C’est certain: pour moi qui avais toujours rêvé de construire un lien fort avec un animal, avoir un chien est l’une des plus belles expériences de ma vie, et j’espère que Maddox nous accompagnera encore longtemps ♥avoir-un-chien5

CONCLUSION

Les conditions qui sont les miennes (en couple, et travaillant à la maison) sont certainement assez idéales pour avoir un chien: je suis disponible pour lui, et en même temps, je ne ressens pas un grand poids ou une entrave importante de ma liberté, puisque la responsabilité est partagée avec mon compagnon. S’il fallait tout recommencer dans les mêmes conditions, je le ferais, encore et encore !

Si toutefois j’étais célibataire, je crois que je n’adopterais un chien que sous la condition d’être souvent chez moi, bien sûr, mais aussi d’avoir un entourage qui peut se charger du toutou lorsque je pars en vacances, ou quand j’ai une indisponibilité ponctuelle. Sans cela, mon envie de voyages et mon besoin (pourtant léger) de vie sociale seraient certainement bridés par cette responsabilité. En revanche, je suis persuadée qu’une personne très casanière, voyageant rarement, pourrait s’en accommoder – c’est donc en grande partie une question de personnalité et de mode de vie !

Le seul critère qui reste à mon sens indiscutable est celui de la présence. Que l’on soit en couple ou pas, si le chien est complètement seul entre 8h et 19h tous les jours, cela n’en vaut pas la peine – mieux vaut attendre de pouvoir lui offrir le bonheur qu’il mérite.

***

Avez-vous (eu) un chien ? Ressentez-vous la même chose que moi ?
Sinon, est-ce une option que vous envisageriez peut-être un jour ?

64 commentaires

  1. Hello!
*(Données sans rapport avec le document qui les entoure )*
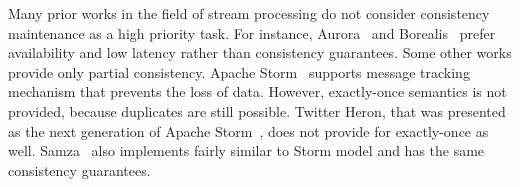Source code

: 
\label {fs-related-seciton}

Many prior works in the field of stream processing do not consider consistency maintenance as a high priority task. For instance, Aurora~\cite{Abadi:2003:ANM:950481.950485} and Borealis~\cite{abadi2005design} prefer availability and low latency rather than consistency guarantees. Some other works provide only partial consistency. Apache Storm~\cite{apache:storm} supports message tracking mechanism that prevents the loss of data. However, exactly-once semantics is not provided, because duplicates are still possible. Twitter Heron, that was presented as the next generation of Apache Storm~\cite{Kulkarni:2015:THS:2723372.2742788}, does not provide for exactly-once as well. Samza~\cite{Noghabi:2017:SSS:3137765.3137770} also implements fairly similar to Storm model and has the same consistency guarantees.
Petite question (je sais pas si tu la verras) comment as-tu fais à habituer ton chien à rester seul dès petit ? et pour combien de temps le laisses-tu seul??
    Merciii

  2. Je commence tout juste à te suivre et j’adore ton style !
    Dans cet article, on retrouve quand même beaucoup de points applicables à une vie avec un chat (du moins un chat d’appartement). Si un chat peut très certainement mieux se débrouiller seul qu’un chien, la garde pendant les vacances restent le plus problématique pour moi et pour n’importe qui aimant voyager un minimum.

    Je suis déjà impatiente de lire ton article sur la vie avec un chat !

  3. Salut,
    Ton article m’a beaucoup plus.
    Je souhaite adopter un petit spitz nain depuis déjà presque 10 ans. Malheureusement, entre séjour à l’étranger études et travail en même temps je ne pouvais pas me le permettre.
    Aujourd’hui, je suis posée dans mon petit appartement (2.5 pièces) et j’ai mon travail à 100% fixe. Je me dis peut être que c’est le moment d’adopter un petit spitz. Mon oncle a trouvé un spitz en Slovaquie et je suis allée le voir. Il a 6 mois et étais peureuse. Je me pose un milliard de question, est-ce que j’arriverai à l’assumer, quelle charge de travail cela va représenter dans ma vie (sachant que j’étais habituée jusqu’ici au grâce mat les weekend)… en même temps je l’attends depuis tellement longtemps et je me sens aujourd’hui assez seule jai beaucoup d’amour à partager à mon futur petit bébé. Je dois donner une réponse rapidement mais je suis encore toujours en hésitation. Si je dis non j’ai vraiment peur de le regretter et si je le prends j’ai peur de ne pas assumer le changement de vie :( pourrais tu m’apporter ton conseil ?
    Merci beaucoup d’avance ^^

  4. Coucou,

    J’aimerais tellement avoir un chien… malheureusement, mon mode de vie et celui de mon conjoint ne le permettent pas encore :(
    Nous avons à la place deux petits cochons d’inde, qui vivent en cage mais font des sorties régulières dans l’appartement.
    Petite question, tu n’as pas parlé de l’entente de ton chien avec ton chat ? Est-ce que tout s’est bien passé au début ?

  5. Hello,

    Je consulte ce blog depuis longtemps et c’est en recherchant des informations sur le petsitting que je suis tombé sur cet article. Je ne m’attendais pas à retrouver des infos ici datant de 2017 !
    Moi qui pensais que c’était une tendance récente…

    J’ai deux beaux toutous et on est tellement à fond dedans qu’on à monté un site consacré aux chiens avec mon compagnon. Ce sont mes bébés mais pourquoi pas en accueillir un ou deux de temps en temps pour les vacances. Du coup je me penche sur le dogsitting.